Molecular analysis of immunoglobulin genes in diffuse large B-cell lymphomas

I. S. Lossos, C. Y. Okada, R. Tibshirani, R. Warnke, Julie Marie Vose, Timothy Charles Greiner, Ronald Levy

Research output: Contribution to journalArticle

116 Citations (Scopus)

Abstract

Diffuse large B-cell lymphoma (DLBCL) is a common type of non-Hodgkin's lymphoma (NHL) that is highly heterogeneous from both clinical and histopathologic viewpoints. The immunoglobulin (Ig) heavy (H) chain variable region genes were examined in 71 patients with untreated primary DLBCL. Fifty-eight potentially functional V(H) genes were detected in 53 DLBCL cases; V(H) genes were nonfunctional in 9 cases and were not detected in an additional 9 cases. The use of V(H) gene families by DLBCL tumors was unbiased without overrepresentation of any particular V(H) gene or gene family. Analysis of Ig mutations in comparison to the most closely related germline gene disclosed mutated V(H) genes in all but 1 DLBCL case. More than 2% difference from the most similar germline sequence was detected in 52 potentially functional and the 8 nonfunctional V(H) gene sequences, whereas less than 2% difference from the germline sequence was observed in 3 V(H) gene isolates.

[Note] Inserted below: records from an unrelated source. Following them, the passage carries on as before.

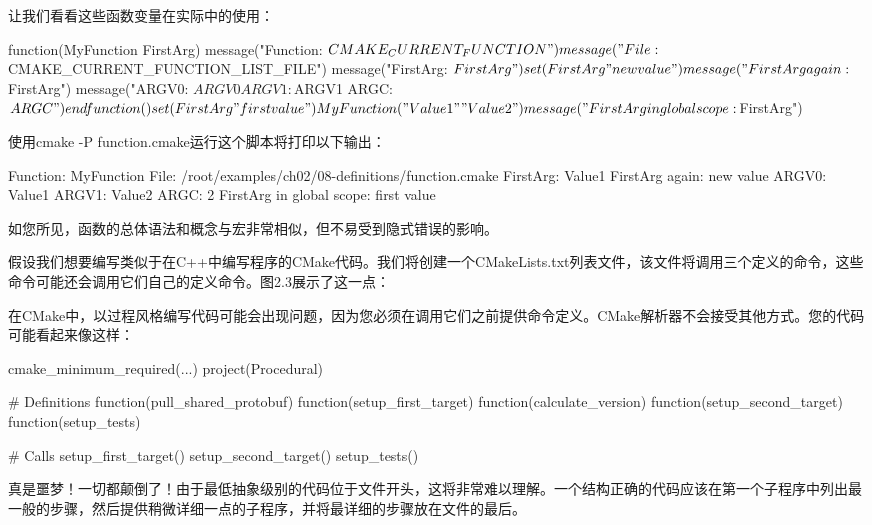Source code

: 让我们看看这些函数变量在实际中的使用：


\begin{cmake}
function(MyFunction FirstArg)
    message("Function: ${CMAKE_CURRENT_FUNCTION}")
    message("File: ${CMAKE_CURRENT_FUNCTION_LIST_FILE}")
    message("FirstArg: ${FirstArg}")
    set(FirstArg "new value")
    message("FirstArg again: ${FirstArg}")
    message("ARGV0: ${ARGV0} ARGV1: ${ARGV1} ARGC: ${ARGC}")
endfunction()
set(FirstArg "first value")
MyFunction("Value1" "Value2")
message("FirstArg in global scope: ${FirstArg}")
\end{cmake}

使用cmake -P function.cmake运行这个脚本将打印以下输出：

\begin{shell}
Function: MyFunction
File: /root/examples/ch02/08-definitions/function.cmake
FirstArg: Value1
FirstArg again: new value
ARGV0: Value1 ARGV1: Value2 ARGC: 2
FirstArg in global scope: first value
\end{shell}

如您所见，函数的总体语法和概念与宏非常相似，但不易受到隐式错误的影响。


假设我们想要编写类似于在C++中编写程序的CMake代码。我们将创建一个CMakeLists.txt列表文件，该文件将调用三个定义的命令，这些命令可能还会调用它们自己的定义命令。图2.3展示了这一点：


在CMake中，以过程风格编写代码可能会出现问题，因为您必须在调用它们之前提供命令定义。CMake解析器不会接受其他方式。您的代码可能看起来像这样：

\begin{cmake}
cmake_minimum_required(...)
project(Procedural)

# Definitions
function(pull_shared_protobuf)
function(setup_first_target)
function(calculate_version)
function(setup_second_target)
function(setup_tests)

# Calls
setup_first_target()
setup_second_target()
setup_tests()
\end{cmake}

真是噩梦！一切都颠倒了！由于最低抽象级别的代码位于文件开头，这将非常难以理解。一个结构正确的代码应该在第一个子程序中列出最一般的步骤，然后提供稍微详细一点的子程序，并将最详细的步骤放在文件的最后。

Only 3 V(H) gene isolates were unmutated. No correlation was found between V(H) gene use, mutation level, and International Prognostic Index (IPI) or survival. Six of 8 tested tumors showed evidence of ongoing somatic mutations. Evidence for positive or negative antigen selection pressure was observed in 65% of mutated DLBCL cases. Our findings indicate that the etiology and the driving forces for clonal expansion are heterogeneous, which may explain the well-known clinical and pathologic heterogeneity of DLBCL. (C) 2000 by The American Society of Hematology.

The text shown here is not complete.